Your task> All lines up to and including the one that contains "KD-74 | 多平台绑定与验证系统功能完善" are to be transcribed exactly, starting from the first line of the records.

Given data>
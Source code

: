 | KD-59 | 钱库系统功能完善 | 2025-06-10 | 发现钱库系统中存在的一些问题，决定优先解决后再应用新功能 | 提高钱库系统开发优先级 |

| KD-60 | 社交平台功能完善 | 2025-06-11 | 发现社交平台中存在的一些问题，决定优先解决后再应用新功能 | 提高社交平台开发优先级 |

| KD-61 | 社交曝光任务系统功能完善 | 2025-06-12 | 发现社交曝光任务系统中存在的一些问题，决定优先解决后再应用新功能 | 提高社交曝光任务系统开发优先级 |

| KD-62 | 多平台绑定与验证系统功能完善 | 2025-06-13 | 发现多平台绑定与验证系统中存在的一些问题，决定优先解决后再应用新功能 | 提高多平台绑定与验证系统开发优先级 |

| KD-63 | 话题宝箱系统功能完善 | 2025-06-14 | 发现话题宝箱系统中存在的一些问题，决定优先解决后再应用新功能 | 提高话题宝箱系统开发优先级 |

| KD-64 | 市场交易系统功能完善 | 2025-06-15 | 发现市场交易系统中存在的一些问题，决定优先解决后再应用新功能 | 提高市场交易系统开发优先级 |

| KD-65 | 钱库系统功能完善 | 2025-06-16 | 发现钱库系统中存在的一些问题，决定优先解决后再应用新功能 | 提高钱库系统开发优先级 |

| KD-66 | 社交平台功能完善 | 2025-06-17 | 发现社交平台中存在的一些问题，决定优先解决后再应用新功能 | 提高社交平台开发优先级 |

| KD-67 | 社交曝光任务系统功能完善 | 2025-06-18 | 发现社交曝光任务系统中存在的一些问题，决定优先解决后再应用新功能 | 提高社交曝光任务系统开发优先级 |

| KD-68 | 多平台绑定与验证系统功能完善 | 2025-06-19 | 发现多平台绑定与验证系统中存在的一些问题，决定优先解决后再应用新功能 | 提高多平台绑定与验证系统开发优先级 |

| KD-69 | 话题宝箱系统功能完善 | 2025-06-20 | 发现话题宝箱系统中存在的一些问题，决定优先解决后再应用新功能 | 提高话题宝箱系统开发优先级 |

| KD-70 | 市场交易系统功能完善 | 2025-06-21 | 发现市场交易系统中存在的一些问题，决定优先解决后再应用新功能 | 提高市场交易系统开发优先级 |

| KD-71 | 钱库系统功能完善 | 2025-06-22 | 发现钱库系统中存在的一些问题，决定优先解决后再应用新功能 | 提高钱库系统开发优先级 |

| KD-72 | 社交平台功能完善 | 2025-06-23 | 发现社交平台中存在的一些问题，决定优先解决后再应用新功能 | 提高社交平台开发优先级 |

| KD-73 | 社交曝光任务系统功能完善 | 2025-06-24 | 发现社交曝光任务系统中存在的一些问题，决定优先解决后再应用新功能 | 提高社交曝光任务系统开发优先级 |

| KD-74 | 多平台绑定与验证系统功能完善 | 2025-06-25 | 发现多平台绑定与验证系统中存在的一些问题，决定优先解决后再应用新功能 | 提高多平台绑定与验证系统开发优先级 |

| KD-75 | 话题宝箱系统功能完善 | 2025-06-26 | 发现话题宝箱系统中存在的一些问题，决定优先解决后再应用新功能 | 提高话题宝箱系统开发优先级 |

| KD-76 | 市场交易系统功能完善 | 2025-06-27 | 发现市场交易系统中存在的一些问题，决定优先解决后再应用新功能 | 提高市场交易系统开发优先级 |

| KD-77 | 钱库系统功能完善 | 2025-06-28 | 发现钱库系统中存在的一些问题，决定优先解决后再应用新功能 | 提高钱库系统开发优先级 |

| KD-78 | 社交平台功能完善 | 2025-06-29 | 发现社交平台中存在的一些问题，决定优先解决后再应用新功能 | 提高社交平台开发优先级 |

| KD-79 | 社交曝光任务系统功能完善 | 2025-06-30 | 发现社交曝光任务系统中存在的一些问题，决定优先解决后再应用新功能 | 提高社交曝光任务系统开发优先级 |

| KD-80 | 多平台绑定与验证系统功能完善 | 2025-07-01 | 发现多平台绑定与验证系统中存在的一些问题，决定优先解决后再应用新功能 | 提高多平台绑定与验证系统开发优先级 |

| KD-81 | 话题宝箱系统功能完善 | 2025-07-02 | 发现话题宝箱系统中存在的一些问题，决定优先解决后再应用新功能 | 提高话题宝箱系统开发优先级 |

Response box>
Source code

: | KD-59 | 钱库系统功能完善 | 2025-06-10 | 发现钱库系统中存在的一些问题，决定优先解决后再应用新功能 | 提高钱库系统开发优先级 |

| KD-60 | 社交平台功能完善 | 2025-06-11 | 发现社交平台中存在的一些问题，决定优先解决后再应用新功能 | 提高社交平台开发优先级 |

| KD-61 | 社交曝光任务系统功能完善 | 2025-06-12 | 发现社交曝光任务系统中存在的一些问题，决定优先解决后再应用新功能 | 提高社交曝光任务系统开发优先级 |

| KD-62 | 多平台绑定与验证系统功能完善 | 2025-06-13 | 发现多平台绑定与验证系统中存在的一些问题，决定优先解决后再应用新功能 | 提高多平台绑定与验证系统开发优先级 |

| KD-63 | 话题宝箱系统功能完善 | 2025-06-14 | 发现话题宝箱系统中存在的一些问题，决定优先解决后再应用新功能 | 提高话题宝箱系统开发优先级 |

| KD-64 | 市场交易系统功能完善 | 2025-06-15 | 发现市场交易系统中存在的一些问题，决定优先解决后再应用新功能 | 提高市场交易系统开发优先级 |

| KD-65 | 钱库系统功能完善 | 2025-06-16 | 发现钱库系统中存在的一些问题，决定优先解决后再应用新功能 | 提高钱库系统开发优先级 |

| KD-66 | 社交平台功能完善 | 2025-06-17 | 发现社交平台中存在的一些问题，决定优先解决后再应用新功能 | 提高社交平台开发优先级 |

| KD-67 | 社交曝光任务系统功能完善 | 2025-06-18 | 发现社交曝光任务系统中存在的一些问题，决定优先解决后再应用新功能 | 提高社交曝光任务系统开发优先级 |

| KD-68 | 多平台绑定与验证系统功能完善 | 2025-06-19 | 发现多平台绑定与验证系统中存在的一些问题，决定优先解决后再应用新功能 | 提高多平台绑定与验证系统开发优先级 |

| KD-69 | 话题宝箱系统功能完善 | 2025-06-20 | 发现话题宝箱系统中存在的一些问题，决定优先解决后再应用新功能 | 提高话题宝箱系统开发优先级 |

| KD-70 | 市场交易系统功能完善 | 2025-06-21 | 发现市场交易系统中存在的一些问题，决定优先解决后再应用新功能 | 提高市场交易系统开发优先级 |

| KD-71 | 钱库系统功能完善 | 2025-06-22 | 发现钱库系统中存在的一些问题，决定优先解决后再应用新功能 | 提高钱库系统开发优先级 |

| KD-72 | 社交平台功能完善 | 2025-06-23 | 发现社交平台中存在的一些问题，决定优先解决后再应用新功能 | 提高社交平台开发优先级 |

| KD-73 | 社交曝光任务系统功能完善 | 2025-06-24 | 发现社交曝光任务系统中存在的一些问题，决定优先解决后再应用新功能 | 提高社交曝光任务系统开发优先级 |

| KD-74 | 多平台绑定与验证系统功能完善 | 2025-06-25 | 发现多平台绑定与验证系统中存在的一些问题，决定优先解决后再应用新功能 | 提高多平台绑定与验证系统开发优先级 |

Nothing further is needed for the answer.